#### [EXERCISE GOAL]
Where pictures appear, omit them, and copy exactly only the lines from the start of the listing through the line containing "- [Animal Magic, *Feat", both included.

#### [TASK MATERIAL]
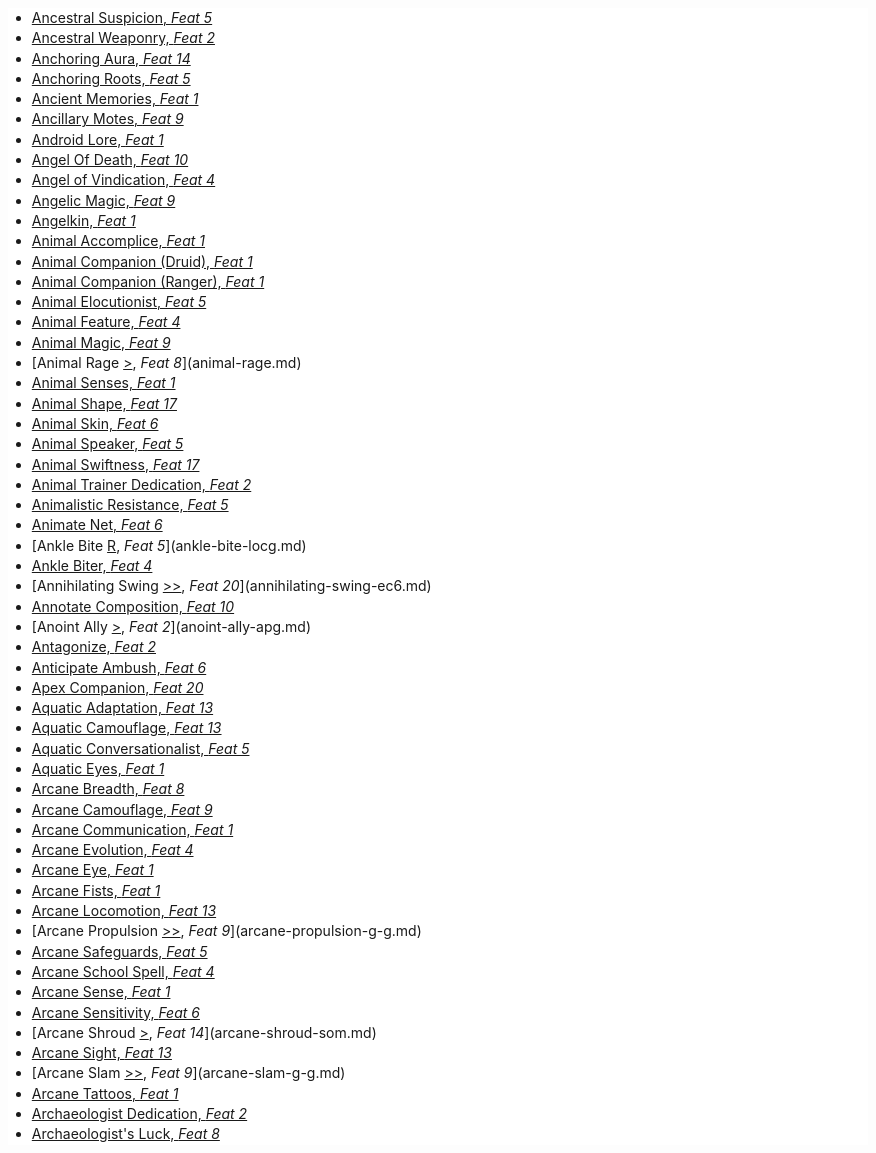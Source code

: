 - [Ancestral Suspicion, *Feat 5*](ancestral-suspicion-apg.md)
- [Ancestral Weaponry, *Feat 2*](ancestral-weaponry-apg.md)
- [Anchoring Aura, *Feat 14*](anchoring-aura.md)
- [Anchoring Roots, *Feat 5*](anchoring-roots-loag.md)
- [Ancient Memories, *Feat 1*](ancient-memories-loil.md)
- [Ancillary Motes, *Feat 9*](ancillary-motes-loag.md)
- [Android Lore, *Feat 1*](android-lore-loag.md)
- [Angel Of Death, *Feat 10*](angel-of-death-apg.md)
- [Angel of Vindication, *Feat 4*](angel-of-vindication-lokl.md)
- [Angelic Magic, *Feat 9*](angelic-magic-apg.md)
- [Angelkin, *Feat 1*](angelkin-apg.md)
- [Animal Accomplice, *Feat 1*](animal-accomplice.md)
- [Animal Companion (Druid), *Feat 1*](animal-companion-druid.md)
- [Animal Companion (Ranger), *Feat 1*](animal-companion-ranger.md)
- [Animal Elocutionist, *Feat 5*](animal-elocutionist.md)
- [Animal Feature, *Feat 4*](animal-feature-apg.md)
- [Animal Magic, *Feat 9*](animal-magic-loag.md)
- [Animal Rage [>](rules/core-rulebook/chapter-9-playing-the-game.md#Actions "Single Action"), *Feat 8*](animal-rage.md)
- [Animal Senses, *Feat 1*](animal-senses-loag.md)
- [Animal Shape, *Feat 17*](animal-shape-loag.md)
- [Animal Skin, *Feat 6*](animal-skin.md)
- [Animal Speaker, *Feat 5*](animal-speaker-loag.md)
- [Animal Swiftness, *Feat 17*](animal-swiftness-loag.md)
- [Animal Trainer Dedication, *Feat 2*](animal-trainer-dedication-ec2.md)
- [Animalistic Resistance, *Feat 5*](animalistic-resistance-loag.md)
- [Animate Net, *Feat 6*](animate-net-lotgb.md)
- [Ankle Bite [R](rules/core-rulebook/chapter-9-playing-the-game.md#Actions "Reaction"), *Feat 5*](ankle-bite-locg.md)
- [Ankle Biter, *Feat 4*](ankle-biter-botd.md)
- [Annihilating Swing [>>](rules/core-rulebook/chapter-9-playing-the-game.md#Actions "Two-Action"), *Feat 20*](annihilating-swing-ec6.md)
- [Annotate Composition, *Feat 10*](annotate-composition-apg.md)
- [Anoint Ally [>](rules/core-rulebook/chapter-9-playing-the-game.md#Actions "Single Action"), *Feat 2*](anoint-ally-apg.md)
- [Antagonize, *Feat 2*](antagonize-apg.md)
- [Anticipate Ambush, *Feat 6*](anticipate-ambush-apg.md)
- [Apex Companion, *Feat 20*](apex-companion-aoa6.md)
- [Aquatic Adaptation, *Feat 13*](aquatic-adaptation-loag.md)
- [Aquatic Camouflage, *Feat 13*](aquatic-camouflage-loag.md)
- [Aquatic Conversationalist, *Feat 5*](aquatic-conversationalist-loag.md)
- [Aquatic Eyes, *Feat 1*](aquatic-eyes-loag.md)
- [Arcane Breadth, *Feat 8*](arcane-breadth.md)
- [Arcane Camouflage, *Feat 9*](arcane-camouflage-g-g.md)
- [Arcane Communication, *Feat 1*](arcane-communication-g-g.md)
- [Arcane Evolution, *Feat 4*](arcane-evolution.md)
- [Arcane Eye, *Feat 1*](arcane-eye-g-g.md)
- [Arcane Fists, *Feat 1*](arcane-fists-som.md)
- [Arcane Locomotion, *Feat 13*](arcane-locomotion-g-g.md)
- [Arcane Propulsion [>>](rules/core-rulebook/chapter-9-playing-the-game.md#Actions "Two-Action"), *Feat 9*](arcane-propulsion-g-g.md)
- [Arcane Safeguards, *Feat 5*](arcane-safeguards-g-g.md)
- [Arcane School Spell, *Feat 4*](arcane-school-spell.md)
- [Arcane Sense, *Feat 1*](arcane-sense.md)
- [Arcane Sensitivity, *Feat 6*](arcane-sensitivity-aoe1.md)
- [Arcane Shroud [>](rules/core-rulebook/chapter-9-playing-the-game.md#Actions "Single Action"), *Feat 14*](arcane-shroud-som.md)
- [Arcane Sight, *Feat 13*](arcane-sight-lome.md)
- [Arcane Slam [>>](rules/core-rulebook/chapter-9-playing-the-game.md#Actions "Two-Action"), *Feat 9*](arcane-slam-g-g.md)
- [Arcane Tattoos, *Feat 1*](arcane-tattoos-locg.md)
- [Archaeologist Dedication, *Feat 2*](archaeologist-dedication-apg.md)
- [Archaeologist's Luck, *Feat 8*](archaeologists-luck-apg.md)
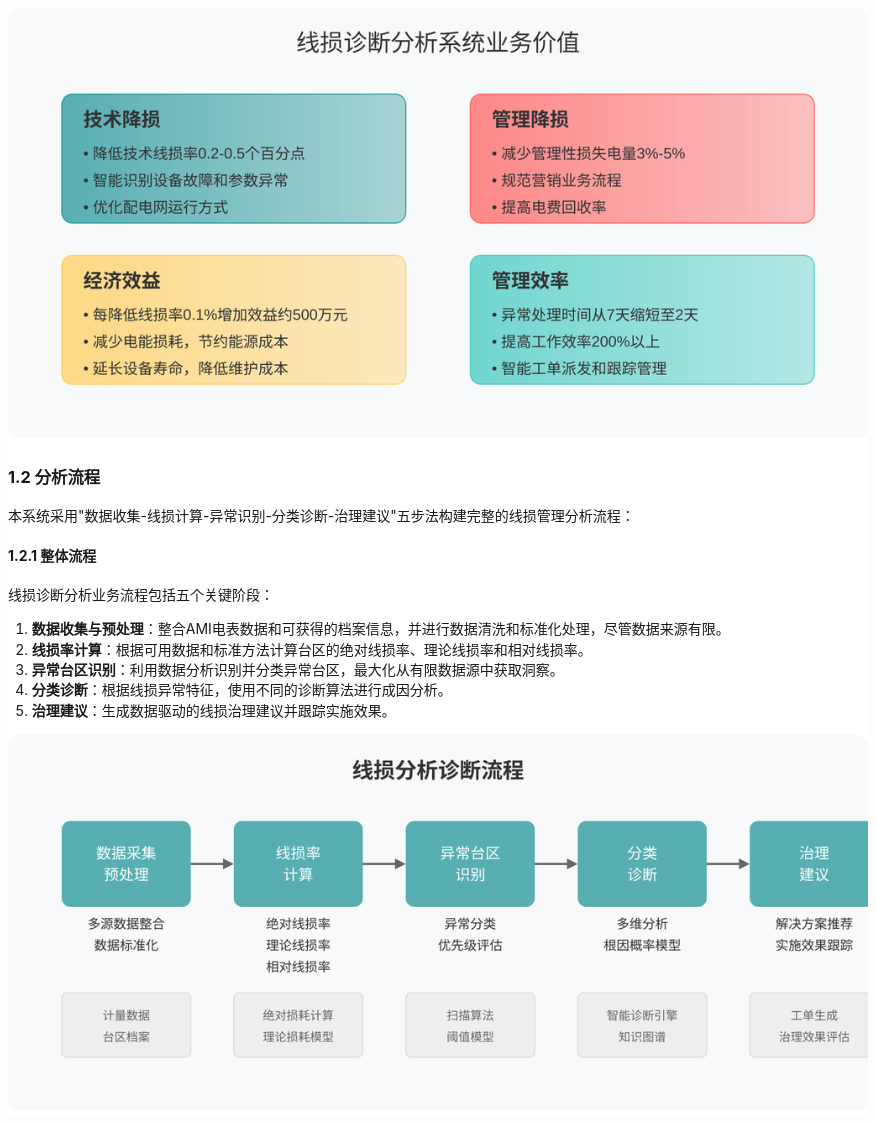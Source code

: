 ![图1.1 线损诊断系统业务价值](../assets/business_value.svg)

### 1.2 分析流程

本系统采用"数据收集-线损计算-异常识别-分类诊断-治理建议"五步法构建完整的线损管理分析流程：

#### 1.2.1 整体流程

线损诊断分析业务流程包括五个关键阶段：

1.  **数据收集与预处理**：整合AMI电表数据和可获得的档案信息，并进行数据清洗和标准化处理，尽管数据来源有限。
2.  **线损率计算**：根据可用数据和标准方法计算台区的绝对线损率、理论线损率和相对线损率。
3.  **异常台区识别**：利用数据分析识别并分类异常台区，最大化从有限数据源中获取洞察。
4.  **分类诊断**：根据线损异常特征，使用不同的诊断算法进行成因分析。
5.  **治理建议**：生成数据驱动的线损治理建议并跟踪实施效果。

![图1.2 线损分析诊断业务流程图](../assets/analysis_process.svg)

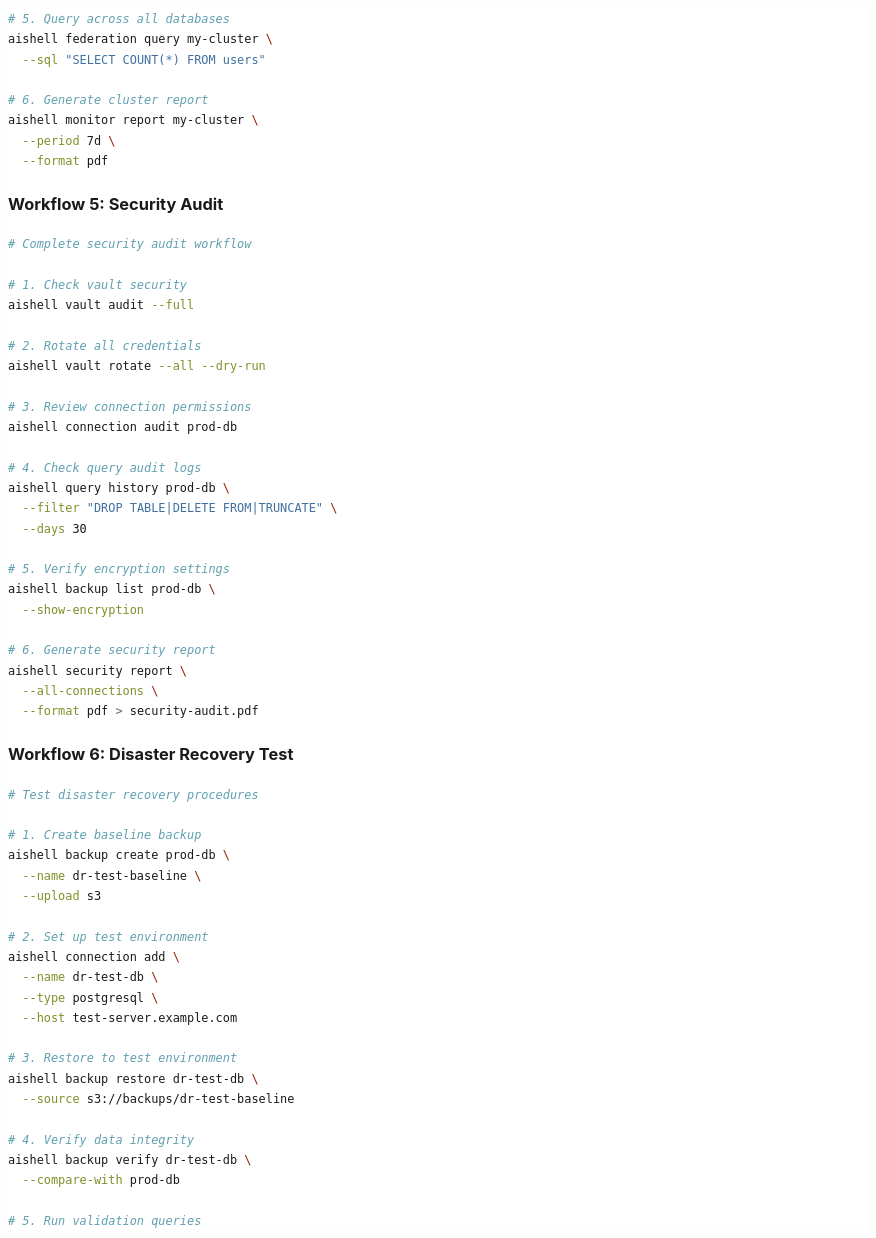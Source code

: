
```bash
# 5. Query across all databases
aishell federation query my-cluster \
  --sql "SELECT COUNT(*) FROM users"

# 6. Generate cluster report
aishell monitor report my-cluster \
  --period 7d \
  --format pdf
```

### Workflow 5: Security Audit

```bash
# Complete security audit workflow

# 1. Check vault security
aishell vault audit --full

# 2. Rotate all credentials
aishell vault rotate --all --dry-run

# 3. Review connection permissions
aishell connection audit prod-db

# 4. Check query audit logs
aishell query history prod-db \
  --filter "DROP TABLE|DELETE FROM|TRUNCATE" \
  --days 30

# 5. Verify encryption settings
aishell backup list prod-db \
  --show-encryption

# 6. Generate security report
aishell security report \
  --all-connections \
  --format pdf > security-audit.pdf
```

### Workflow 6: Disaster Recovery Test

```bash
# Test disaster recovery procedures

# 1. Create baseline backup
aishell backup create prod-db \
  --name dr-test-baseline \
  --upload s3

# 2. Set up test environment
aishell connection add \
  --name dr-test-db \
  --type postgresql \
  --host test-server.example.com

# 3. Restore to test environment
aishell backup restore dr-test-db \
  --source s3://backups/dr-test-baseline

# 4. Verify data integrity
aishell backup verify dr-test-db \
  --compare-with prod-db

# 5. Run validation queries
```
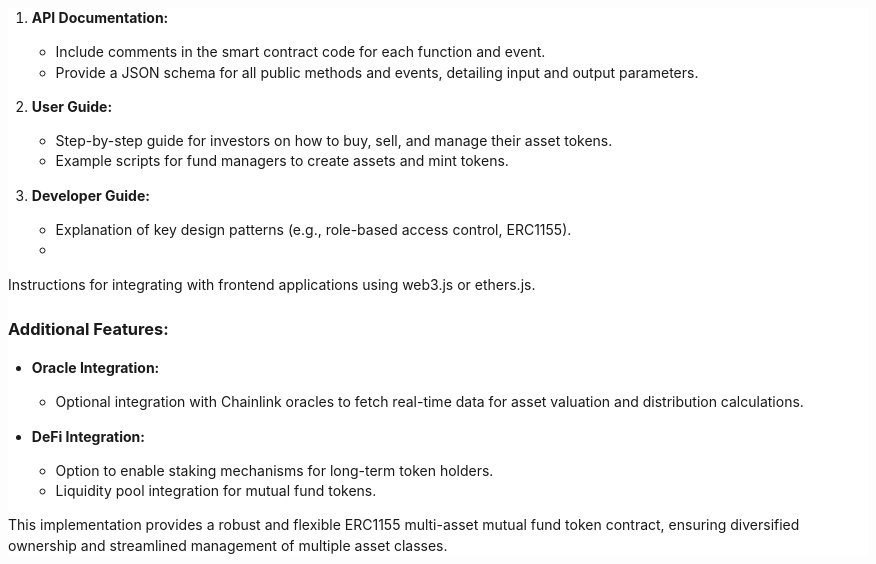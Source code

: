 1. **API Documentation:**
   - Include comments in the smart contract code for each function and event.
   - Provide a JSON schema for all public methods and events, detailing input and output parameters.

2. **User Guide:**
   - Step-by-step guide for investors on how to buy, sell, and manage their asset tokens.
   - Example scripts for fund managers to create assets and mint tokens.

3. **Developer Guide:**
   - Explanation of key design patterns (e.g., role-based access control, ERC1155).
   -

 Instructions for integrating with frontend applications using web3.js or ethers.js.

### **Additional Features:**

- **Oracle Integration:**
  - Optional integration with Chainlink oracles to fetch real-time data for asset valuation and distribution calculations.

- **DeFi Integration:**
  - Option to enable staking mechanisms for long-term token holders.
  - Liquidity pool integration for mutual fund tokens.

This implementation provides a robust and flexible ERC1155 multi-asset mutual fund token contract, ensuring diversified ownership and streamlined management of multiple asset classes.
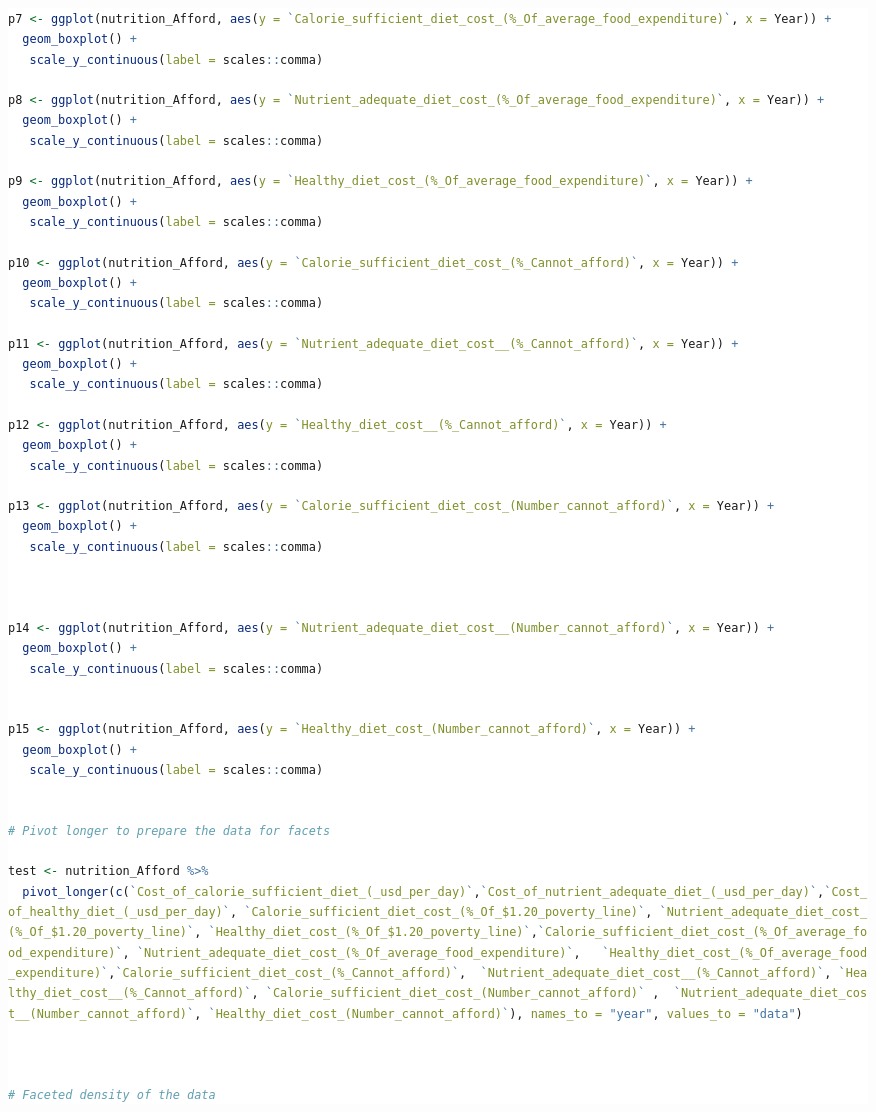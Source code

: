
 ```r
p7 <- ggplot(nutrition_Afford, aes(y = `Calorie_sufficient_diet_cost_(%_Of_average_food_expenditure)`, x = Year)) +
  geom_boxplot() +
   scale_y_continuous(label = scales::comma)

p8 <- ggplot(nutrition_Afford, aes(y = `Nutrient_adequate_diet_cost_(%_Of_average_food_expenditure)`, x = Year)) +
  geom_boxplot() +
   scale_y_continuous(label = scales::comma)

p9 <- ggplot(nutrition_Afford, aes(y = `Healthy_diet_cost_(%_Of_average_food_expenditure)`, x = Year)) +
  geom_boxplot() +
   scale_y_continuous(label = scales::comma)

p10 <- ggplot(nutrition_Afford, aes(y = `Calorie_sufficient_diet_cost_(%_Cannot_afford)`, x = Year)) +
  geom_boxplot() +
   scale_y_continuous(label = scales::comma)

p11 <- ggplot(nutrition_Afford, aes(y = `Nutrient_adequate_diet_cost__(%_Cannot_afford)`, x = Year)) +
  geom_boxplot() +
   scale_y_continuous(label = scales::comma)

p12 <- ggplot(nutrition_Afford, aes(y = `Healthy_diet_cost__(%_Cannot_afford)`, x = Year)) +
  geom_boxplot() +
   scale_y_continuous(label = scales::comma)

p13 <- ggplot(nutrition_Afford, aes(y = `Calorie_sufficient_diet_cost_(Number_cannot_afford)`, x = Year)) +
  geom_boxplot() +
   scale_y_continuous(label = scales::comma)



p14 <- ggplot(nutrition_Afford, aes(y = `Nutrient_adequate_diet_cost__(Number_cannot_afford)`, x = Year)) +
  geom_boxplot() +
   scale_y_continuous(label = scales::comma)


p15 <- ggplot(nutrition_Afford, aes(y = `Healthy_diet_cost_(Number_cannot_afford)`, x = Year)) +
  geom_boxplot() +
   scale_y_continuous(label = scales::comma)


# Pivot longer to prepare the data for facets

test <- nutrition_Afford %>% 
  pivot_longer(c(`Cost_of_calorie_sufficient_diet_(_usd_per_day)`,`Cost_of_nutrient_adequate_diet_(_usd_per_day)`,`Cost_of_healthy_diet_(_usd_per_day)`, `Calorie_sufficient_diet_cost_(%_Of_$1.20_poverty_line)`, `Nutrient_adequate_diet_cost_(%_Of_$1.20_poverty_line)`, `Healthy_diet_cost_(%_Of_$1.20_poverty_line)`,`Calorie_sufficient_diet_cost_(%_Of_average_food_expenditure)`, `Nutrient_adequate_diet_cost_(%_Of_average_food_expenditure)`,   `Healthy_diet_cost_(%_Of_average_food_expenditure)`,`Calorie_sufficient_diet_cost_(%_Cannot_afford)`,  `Nutrient_adequate_diet_cost__(%_Cannot_afford)`, `Healthy_diet_cost__(%_Cannot_afford)`, `Calorie_sufficient_diet_cost_(Number_cannot_afford)` ,  `Nutrient_adequate_diet_cost__(Number_cannot_afford)`, `Healthy_diet_cost_(Number_cannot_afford)`), names_to = "year", values_to = "data")



# Faceted density of the data
```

#### [RESPONSE FOR THIS EXERCISE]
Source code

: - [Ancestral Suspicion, *Feat 5*](ancestral-suspicion-apg.md)
- [Ancestral Weaponry, *Feat 2*](ancestral-weaponry-apg.md)
- [Anchoring Aura, *Feat 14*](anchoring-aura.md)
- [Anchoring Roots, *Feat 5*](anchoring-roots-loag.md)
- [Ancient Memories, *Feat 1*](ancient-memories-loil.md)
- [Ancillary Motes, *Feat 9*](ancillary-motes-loag.md)
- [Android Lore, *Feat 1*](android-lore-loag.md)
- [Angel Of Death, *Feat 10*](angel-of-death-apg.md)
- [Angel of Vindication, *Feat 4*](angel-of-vindication-lokl.md)
- [Angelic Magic, *Feat 9*](angelic-magic-apg.md)
- [Angelkin, *Feat 1*](angelkin-apg.md)
- [Animal Accomplice, *Feat 1*](animal-accomplice.md)
- [Animal Companion (Druid), *Feat 1*](animal-companion-druid.md)
- [Animal Companion (Ranger), *Feat 1*](animal-companion-ranger.md)
- [Animal Elocutionist, *Feat 5*](animal-elocutionist.md)
- [Animal Feature, *Feat 4*](animal-feature-apg.md)
- [Animal Magic, *Feat 9*](animal-magic-loag.md)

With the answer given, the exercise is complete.